-- ABOUT THIS EXERCISE --
Every line below that holds the string "프로그래머스" should be copied.
-- MATERIAL PROVIDED follows --
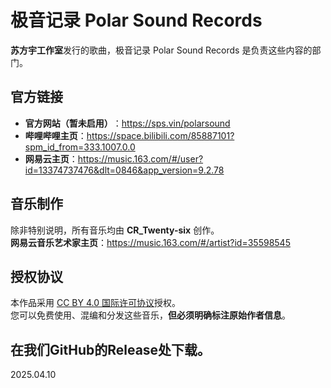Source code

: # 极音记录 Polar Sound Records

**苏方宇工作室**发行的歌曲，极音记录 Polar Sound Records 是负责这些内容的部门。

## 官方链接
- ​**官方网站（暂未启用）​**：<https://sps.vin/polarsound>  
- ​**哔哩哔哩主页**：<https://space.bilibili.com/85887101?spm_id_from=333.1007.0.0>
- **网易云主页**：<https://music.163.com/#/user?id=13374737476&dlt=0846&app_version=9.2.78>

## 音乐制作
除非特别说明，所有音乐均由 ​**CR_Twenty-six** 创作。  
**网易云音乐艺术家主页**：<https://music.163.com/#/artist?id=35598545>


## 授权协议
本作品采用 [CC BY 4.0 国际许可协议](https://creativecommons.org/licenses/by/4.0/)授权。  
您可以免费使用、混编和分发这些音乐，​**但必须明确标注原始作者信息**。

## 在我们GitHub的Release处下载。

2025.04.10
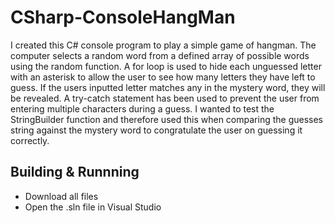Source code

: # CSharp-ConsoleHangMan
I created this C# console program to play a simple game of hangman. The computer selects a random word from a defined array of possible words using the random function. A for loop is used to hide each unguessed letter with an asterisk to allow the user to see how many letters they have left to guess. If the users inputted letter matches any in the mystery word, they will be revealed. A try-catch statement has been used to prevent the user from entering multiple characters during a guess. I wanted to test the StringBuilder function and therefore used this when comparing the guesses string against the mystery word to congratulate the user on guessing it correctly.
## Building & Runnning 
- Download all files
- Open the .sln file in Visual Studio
-- MATERIAL PROVIDED concluded --
-- MATERIAL PROVIDED follows --
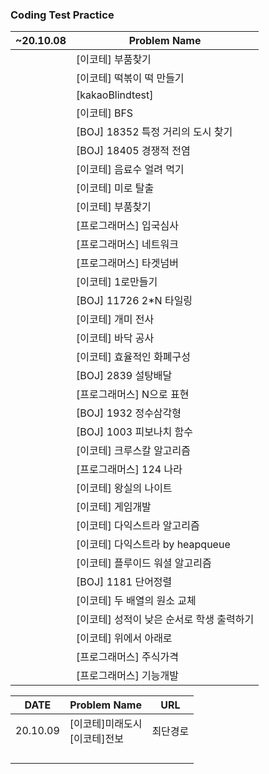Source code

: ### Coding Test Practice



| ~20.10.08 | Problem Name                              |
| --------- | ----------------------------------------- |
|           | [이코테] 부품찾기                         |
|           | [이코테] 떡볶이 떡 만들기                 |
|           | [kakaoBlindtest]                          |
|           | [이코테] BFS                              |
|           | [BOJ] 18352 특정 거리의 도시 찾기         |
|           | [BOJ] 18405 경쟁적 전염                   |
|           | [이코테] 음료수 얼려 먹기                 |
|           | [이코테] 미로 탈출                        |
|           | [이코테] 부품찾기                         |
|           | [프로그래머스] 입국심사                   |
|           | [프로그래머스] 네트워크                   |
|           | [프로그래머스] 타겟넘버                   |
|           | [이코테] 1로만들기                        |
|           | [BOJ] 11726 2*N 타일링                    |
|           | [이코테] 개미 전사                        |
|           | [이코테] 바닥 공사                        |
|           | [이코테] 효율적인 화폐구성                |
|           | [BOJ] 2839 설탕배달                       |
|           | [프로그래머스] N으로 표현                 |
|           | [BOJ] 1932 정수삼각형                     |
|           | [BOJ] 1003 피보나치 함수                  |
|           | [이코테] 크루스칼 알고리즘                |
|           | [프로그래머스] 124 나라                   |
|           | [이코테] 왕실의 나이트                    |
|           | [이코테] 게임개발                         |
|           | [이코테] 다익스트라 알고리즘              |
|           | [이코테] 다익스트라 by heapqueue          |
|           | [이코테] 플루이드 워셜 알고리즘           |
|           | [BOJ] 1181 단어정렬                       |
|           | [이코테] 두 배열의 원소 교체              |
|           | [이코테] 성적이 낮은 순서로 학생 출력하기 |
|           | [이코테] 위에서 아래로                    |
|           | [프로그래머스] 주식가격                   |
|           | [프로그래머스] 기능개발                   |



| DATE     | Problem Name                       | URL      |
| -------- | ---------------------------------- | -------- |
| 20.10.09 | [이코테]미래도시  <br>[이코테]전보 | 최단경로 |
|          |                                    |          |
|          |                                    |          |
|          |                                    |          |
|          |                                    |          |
-- MATERIAL PROVIDED concluded --
-- TASK RESPONSE --
|           | [프로그래머스] 입국심사                   |
|           | [프로그래머스] 네트워크                   |
|           | [프로그래머스] 타겟넘버                   |
|           | [프로그래머스] N으로 표현                 |
|           | [프로그래머스] 124 나라                   |
|           | [프로그래머스] 주식가격                   |
|           | [프로그래머스] 기능개발                   |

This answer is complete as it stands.